An MOT is money and time well spent, I believe.  I imagine one would need to be sure that it is as rigorous as that carried out on cars with a statutory requirement.  Ideal, I guess, would be a TR specialist offering that service because they would have a vested interest, over and above their professionalism, which is a given, namely the remedial work! That would be fine with me; I'd want to drive with reasonable confidence in the car's safety.

Of course, no MOT inspection could have foreseen the forthcoming snapped con rod which took out a sizeable piece of the block, as I sped (love that old word) down the autobahn in my '72 TR6.  We are now an hour or so into the  armistice anniversary day, and I am reminded that a motorist, who followed me as I found my way to the hard shoulder, said of my envelopment in black smoke, " Ja, you looked like the Red Baron being shot down."  My car, Ellie, was eventually repatriated to Goudhurst, (that's another saga) where my young nephew, a Haynes guide and I, installed a brand new half engine purchased from Loxley's at Bromley.  I also popped on a metering unit and new injectors, the first of two during my 28 years tenure of the Pimento Princess Ellie, WVX 545L. 
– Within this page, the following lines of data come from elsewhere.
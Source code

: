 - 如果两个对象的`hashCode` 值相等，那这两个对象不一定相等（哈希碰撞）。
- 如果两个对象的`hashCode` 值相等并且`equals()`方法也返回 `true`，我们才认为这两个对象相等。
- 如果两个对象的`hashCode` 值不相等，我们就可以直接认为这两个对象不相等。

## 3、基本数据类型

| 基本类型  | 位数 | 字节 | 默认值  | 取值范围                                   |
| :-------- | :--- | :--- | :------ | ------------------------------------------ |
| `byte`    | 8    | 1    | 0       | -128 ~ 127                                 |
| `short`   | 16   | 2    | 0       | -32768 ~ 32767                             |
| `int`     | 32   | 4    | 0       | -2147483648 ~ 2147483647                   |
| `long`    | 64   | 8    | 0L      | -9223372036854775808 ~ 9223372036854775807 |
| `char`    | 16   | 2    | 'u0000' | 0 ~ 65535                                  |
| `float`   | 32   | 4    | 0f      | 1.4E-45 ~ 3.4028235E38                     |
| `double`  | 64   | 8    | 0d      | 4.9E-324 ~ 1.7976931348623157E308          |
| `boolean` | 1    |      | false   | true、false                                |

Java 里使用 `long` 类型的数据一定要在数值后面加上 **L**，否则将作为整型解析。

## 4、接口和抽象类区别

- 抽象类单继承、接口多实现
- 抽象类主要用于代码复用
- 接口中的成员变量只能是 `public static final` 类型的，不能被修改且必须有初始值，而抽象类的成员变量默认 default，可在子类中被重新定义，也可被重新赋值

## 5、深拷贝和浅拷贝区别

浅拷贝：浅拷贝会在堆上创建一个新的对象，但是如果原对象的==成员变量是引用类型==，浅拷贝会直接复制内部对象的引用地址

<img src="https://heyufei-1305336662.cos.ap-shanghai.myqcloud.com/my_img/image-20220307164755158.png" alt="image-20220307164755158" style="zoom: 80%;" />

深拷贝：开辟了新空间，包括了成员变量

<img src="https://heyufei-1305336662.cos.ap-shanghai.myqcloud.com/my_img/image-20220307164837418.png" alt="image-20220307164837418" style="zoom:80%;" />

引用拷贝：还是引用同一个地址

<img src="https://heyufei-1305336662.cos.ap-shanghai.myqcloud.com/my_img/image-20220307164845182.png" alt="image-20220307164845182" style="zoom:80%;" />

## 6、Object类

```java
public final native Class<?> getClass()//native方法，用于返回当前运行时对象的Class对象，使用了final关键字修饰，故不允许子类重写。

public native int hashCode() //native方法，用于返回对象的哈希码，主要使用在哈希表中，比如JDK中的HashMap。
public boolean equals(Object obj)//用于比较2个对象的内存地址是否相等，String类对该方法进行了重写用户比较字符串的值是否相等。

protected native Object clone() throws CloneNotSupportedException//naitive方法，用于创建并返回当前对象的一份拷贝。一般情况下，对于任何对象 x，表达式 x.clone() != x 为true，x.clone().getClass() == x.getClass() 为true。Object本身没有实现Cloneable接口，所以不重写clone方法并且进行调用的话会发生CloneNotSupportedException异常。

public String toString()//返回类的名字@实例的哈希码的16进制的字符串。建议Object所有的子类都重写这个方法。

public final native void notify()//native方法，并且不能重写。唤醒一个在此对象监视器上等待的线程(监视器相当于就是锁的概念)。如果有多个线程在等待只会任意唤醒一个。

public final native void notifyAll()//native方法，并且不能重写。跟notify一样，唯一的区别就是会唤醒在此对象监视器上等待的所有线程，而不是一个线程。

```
Curiously, and quite irrelevant to this thread, a similar event, this time on an autoroute, befell my BMW motorbike (a straight 4) about twenty years later. Again, I survived without injury as metal flew like shrapnel. (Ellie was snug in her garage at the time)

 I paid the irate French farmer driver £150 cash for the shrapnel hole in his elderly car's door - we were both very lucky with our legs - and other bits!  - The European break down cover paid for a hotel and then got me home to Wandsworth and the bike to BMW Service, then at Chiswick, on the Monday. BMW picked up the £5.8k tab for the repairs on my  bike. Quite a weekend "spin".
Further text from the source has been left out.